Adding user defined presets to the DASL workspace
To support user-defined presets, the DASL workspace can fetch presets from a location within your own catalog. Presets in this location will be collected and shown in the DASL UI for your workspace, and will also be available through the preset summary endpoint. To distinguish user-defined presets from those published by Antimatter, all custom preset names should begin with the internal_
prefix.
Setting up a preset workspace
The DASL workspace requires that the catalog directory containing user-defined presets contain an index.yaml
file at the root. This index file is used to discover what presets are available for listing. If you do not want a custom preset to be included, you can omit it from this file and it will not be collected.
The index.yaml
file contains an array of registered presets, each identified by a source
and sourceType
field. The source
represents the provider of the data — often a cloud service such as AWS or GCP — while the sourceType
refers to the type of data being ingested from that source. For example, AWS offers multiple services such as Route 53, S3, and CloudTrail. Each of these services represents a different sourceType
. Here is an example entry for processing AWS CloudTrail data:
presets:
- source: "aws"
sourceType: "cloudtrail"
For each preset listed in index.yaml
, a corresponding <source>/<sourceType>/preset.yaml
file must exist. The source
and sourceType
are used to construct the path to this preset file (meaning your sourceType
values must be unique within a single source
). The preset.yaml
file contains all of the preset's data processing instructions and follows the format described here.
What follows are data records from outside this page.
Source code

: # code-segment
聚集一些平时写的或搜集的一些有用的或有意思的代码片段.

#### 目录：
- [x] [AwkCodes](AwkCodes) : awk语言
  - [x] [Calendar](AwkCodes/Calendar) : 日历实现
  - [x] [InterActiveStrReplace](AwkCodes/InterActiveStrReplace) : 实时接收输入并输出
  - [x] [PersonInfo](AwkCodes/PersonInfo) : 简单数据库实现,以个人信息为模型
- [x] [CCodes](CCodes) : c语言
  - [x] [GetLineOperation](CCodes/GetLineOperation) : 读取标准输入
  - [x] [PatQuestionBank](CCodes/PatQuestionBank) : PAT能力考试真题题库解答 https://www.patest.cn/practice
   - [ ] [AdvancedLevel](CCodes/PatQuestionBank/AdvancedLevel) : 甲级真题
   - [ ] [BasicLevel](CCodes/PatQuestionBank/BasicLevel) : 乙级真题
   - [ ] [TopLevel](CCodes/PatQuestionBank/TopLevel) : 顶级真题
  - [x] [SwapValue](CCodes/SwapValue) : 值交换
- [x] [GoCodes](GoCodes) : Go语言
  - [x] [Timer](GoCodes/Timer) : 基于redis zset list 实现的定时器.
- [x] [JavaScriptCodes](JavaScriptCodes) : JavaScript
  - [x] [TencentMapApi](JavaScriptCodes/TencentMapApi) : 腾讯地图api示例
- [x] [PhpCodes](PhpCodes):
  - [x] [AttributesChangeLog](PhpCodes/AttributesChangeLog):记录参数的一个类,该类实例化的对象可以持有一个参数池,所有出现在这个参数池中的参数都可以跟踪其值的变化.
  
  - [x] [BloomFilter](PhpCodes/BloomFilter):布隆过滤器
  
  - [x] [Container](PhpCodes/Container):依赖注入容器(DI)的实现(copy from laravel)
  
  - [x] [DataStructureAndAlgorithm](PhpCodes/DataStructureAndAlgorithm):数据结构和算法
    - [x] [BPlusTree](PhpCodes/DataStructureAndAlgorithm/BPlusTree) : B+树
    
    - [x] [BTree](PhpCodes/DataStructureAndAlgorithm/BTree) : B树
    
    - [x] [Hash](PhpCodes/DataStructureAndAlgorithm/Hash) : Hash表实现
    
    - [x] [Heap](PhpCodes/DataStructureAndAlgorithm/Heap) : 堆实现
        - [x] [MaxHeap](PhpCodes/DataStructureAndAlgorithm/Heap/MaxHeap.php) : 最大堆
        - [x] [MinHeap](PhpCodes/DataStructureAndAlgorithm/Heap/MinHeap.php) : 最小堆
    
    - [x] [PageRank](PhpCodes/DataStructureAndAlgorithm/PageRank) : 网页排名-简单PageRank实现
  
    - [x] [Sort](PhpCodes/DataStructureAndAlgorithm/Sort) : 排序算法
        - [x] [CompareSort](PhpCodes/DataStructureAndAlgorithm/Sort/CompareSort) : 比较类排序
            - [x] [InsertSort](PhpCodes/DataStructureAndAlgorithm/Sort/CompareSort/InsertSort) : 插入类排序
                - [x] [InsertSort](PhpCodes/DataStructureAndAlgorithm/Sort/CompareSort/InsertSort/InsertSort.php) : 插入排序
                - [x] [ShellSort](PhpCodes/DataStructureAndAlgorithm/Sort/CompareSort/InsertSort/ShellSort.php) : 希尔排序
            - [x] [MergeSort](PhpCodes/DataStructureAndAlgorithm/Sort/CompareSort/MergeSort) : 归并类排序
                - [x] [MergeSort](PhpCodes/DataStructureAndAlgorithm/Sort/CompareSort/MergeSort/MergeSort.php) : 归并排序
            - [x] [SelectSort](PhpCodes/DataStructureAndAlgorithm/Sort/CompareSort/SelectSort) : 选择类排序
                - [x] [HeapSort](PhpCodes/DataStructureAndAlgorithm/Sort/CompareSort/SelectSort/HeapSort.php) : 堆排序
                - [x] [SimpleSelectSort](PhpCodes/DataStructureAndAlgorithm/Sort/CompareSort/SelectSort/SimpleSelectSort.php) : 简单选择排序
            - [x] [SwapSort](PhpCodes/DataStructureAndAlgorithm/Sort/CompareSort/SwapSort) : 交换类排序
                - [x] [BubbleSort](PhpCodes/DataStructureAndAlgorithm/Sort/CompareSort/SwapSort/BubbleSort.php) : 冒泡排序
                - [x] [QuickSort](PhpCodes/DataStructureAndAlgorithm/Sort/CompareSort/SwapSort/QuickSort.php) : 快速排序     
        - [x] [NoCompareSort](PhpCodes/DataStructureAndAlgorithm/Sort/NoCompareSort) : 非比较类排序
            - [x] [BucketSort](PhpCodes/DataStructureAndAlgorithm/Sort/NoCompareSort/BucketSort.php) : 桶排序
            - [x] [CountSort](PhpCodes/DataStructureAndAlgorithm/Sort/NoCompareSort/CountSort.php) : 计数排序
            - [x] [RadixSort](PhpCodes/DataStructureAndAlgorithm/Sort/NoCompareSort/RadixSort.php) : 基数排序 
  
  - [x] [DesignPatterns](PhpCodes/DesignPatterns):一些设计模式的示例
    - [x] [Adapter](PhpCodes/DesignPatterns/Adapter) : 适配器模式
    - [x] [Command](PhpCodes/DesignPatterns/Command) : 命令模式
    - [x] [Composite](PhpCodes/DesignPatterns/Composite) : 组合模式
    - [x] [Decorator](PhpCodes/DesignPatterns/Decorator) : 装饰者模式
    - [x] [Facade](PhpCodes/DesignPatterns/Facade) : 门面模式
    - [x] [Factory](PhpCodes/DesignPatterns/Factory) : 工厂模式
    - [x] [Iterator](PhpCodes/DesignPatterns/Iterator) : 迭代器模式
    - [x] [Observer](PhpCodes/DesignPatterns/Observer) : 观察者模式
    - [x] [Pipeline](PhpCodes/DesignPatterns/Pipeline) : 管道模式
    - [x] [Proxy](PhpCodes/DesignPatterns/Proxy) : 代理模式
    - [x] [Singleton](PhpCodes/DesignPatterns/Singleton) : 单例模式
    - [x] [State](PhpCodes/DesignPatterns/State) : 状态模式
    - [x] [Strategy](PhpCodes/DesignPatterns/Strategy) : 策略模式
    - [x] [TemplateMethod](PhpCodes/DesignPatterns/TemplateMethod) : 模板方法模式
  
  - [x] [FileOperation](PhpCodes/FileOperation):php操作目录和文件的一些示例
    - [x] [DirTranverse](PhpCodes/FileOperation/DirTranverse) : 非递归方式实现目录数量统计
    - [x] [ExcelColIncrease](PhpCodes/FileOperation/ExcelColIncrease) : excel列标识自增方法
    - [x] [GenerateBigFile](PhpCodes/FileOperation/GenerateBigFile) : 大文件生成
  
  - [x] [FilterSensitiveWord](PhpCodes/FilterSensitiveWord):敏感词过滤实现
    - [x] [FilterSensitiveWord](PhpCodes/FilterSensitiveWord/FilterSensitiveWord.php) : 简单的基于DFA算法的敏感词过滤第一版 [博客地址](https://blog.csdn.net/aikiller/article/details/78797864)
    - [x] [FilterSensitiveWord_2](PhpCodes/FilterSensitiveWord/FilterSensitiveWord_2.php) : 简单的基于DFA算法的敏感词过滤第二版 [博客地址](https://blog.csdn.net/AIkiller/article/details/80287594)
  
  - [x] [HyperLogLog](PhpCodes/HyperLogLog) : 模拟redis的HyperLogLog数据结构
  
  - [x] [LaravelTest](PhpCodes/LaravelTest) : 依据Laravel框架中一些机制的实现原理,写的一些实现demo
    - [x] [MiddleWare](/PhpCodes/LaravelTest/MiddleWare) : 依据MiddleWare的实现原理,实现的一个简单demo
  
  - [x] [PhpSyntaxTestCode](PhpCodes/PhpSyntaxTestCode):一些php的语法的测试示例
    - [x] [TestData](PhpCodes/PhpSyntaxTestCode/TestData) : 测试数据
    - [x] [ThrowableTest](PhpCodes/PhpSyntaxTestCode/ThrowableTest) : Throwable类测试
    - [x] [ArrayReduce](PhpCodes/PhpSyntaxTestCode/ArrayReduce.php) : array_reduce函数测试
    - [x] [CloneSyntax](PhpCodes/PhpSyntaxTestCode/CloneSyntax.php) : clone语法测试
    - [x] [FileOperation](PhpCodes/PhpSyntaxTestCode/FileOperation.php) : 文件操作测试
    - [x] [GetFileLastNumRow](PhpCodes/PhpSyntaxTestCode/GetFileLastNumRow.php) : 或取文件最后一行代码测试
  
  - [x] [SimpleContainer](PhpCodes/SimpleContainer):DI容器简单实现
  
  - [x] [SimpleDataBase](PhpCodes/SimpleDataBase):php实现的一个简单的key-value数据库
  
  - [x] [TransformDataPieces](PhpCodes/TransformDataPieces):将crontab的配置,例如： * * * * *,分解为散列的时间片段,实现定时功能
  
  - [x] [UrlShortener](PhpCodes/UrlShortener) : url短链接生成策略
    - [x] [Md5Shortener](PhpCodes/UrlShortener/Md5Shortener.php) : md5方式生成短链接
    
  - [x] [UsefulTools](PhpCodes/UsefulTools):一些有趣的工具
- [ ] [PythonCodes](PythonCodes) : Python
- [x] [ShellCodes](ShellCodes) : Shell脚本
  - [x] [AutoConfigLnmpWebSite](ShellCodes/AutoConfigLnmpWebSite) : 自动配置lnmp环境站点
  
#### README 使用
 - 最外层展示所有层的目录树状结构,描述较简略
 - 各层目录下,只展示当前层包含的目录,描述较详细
It's important to note that this file will also have more metadata about the preset such as the author
, description
, and most importantly the name
.
The name field in preset.yaml
is constructed by joining the source
and sourceType
with an underscore — for example: name: aws_cloudtrail
. For user-defined presets, you should add the internal_
prefix, resulting in names like internal_aws_cloudtrail
. This naming convention is described in more detail later in this document.
Example directory layout
As an example, if the index.yaml
file was defined as:
presets:
- source: "akamai"
sourceType: "waf"
- source: "cloudflare"
sourceType: "httpreq"
- source: "cloudflare"
sourceType: "example"
Then the directory would be expected to contain at least the following:
index.yaml
akamai/waf/preset.yaml
cloudflare/httpreq/preset.yaml
cloudflare/example/preset.yaml
If these were all custom presets you developed then each would have a name value starting with internal_
such as the following Akamai preset.yaml
example:
name: internal_akamai_waf
author: My Company
description: Processing for Akamai WAF data
...
Linking the preset workspace to the DASL workspace
To associate user-defined presets with a DASL workspace, update the workspace configuration to include the dasl_custom_presets_path
. This can be done through the UI or using the Python API client. To update the preset path from a Databricks notebook you can use the following Python code:
%pip install dasl-client
import dasl_client
# Get the DASL client and fetch the current workspace config
client = dasl_client.Client.for_workspace()
config = client.get_config()
print(f"the current custom preset path is: {config.dasl_custom_presets_path}")
# update the custom presets path to point to the root volume
# the root is the directory where DASL will look for an index.yaml file,
# describing all custom presets.
config.dasl_custom_presets_path = "/Volumes/example/storage/presets"
client.put_config(config)
# fetch the preset path after the update to confirm it has been updated
config = client.get_config()
print(f"the updated path is: {config.dasl_custom_presets_path}")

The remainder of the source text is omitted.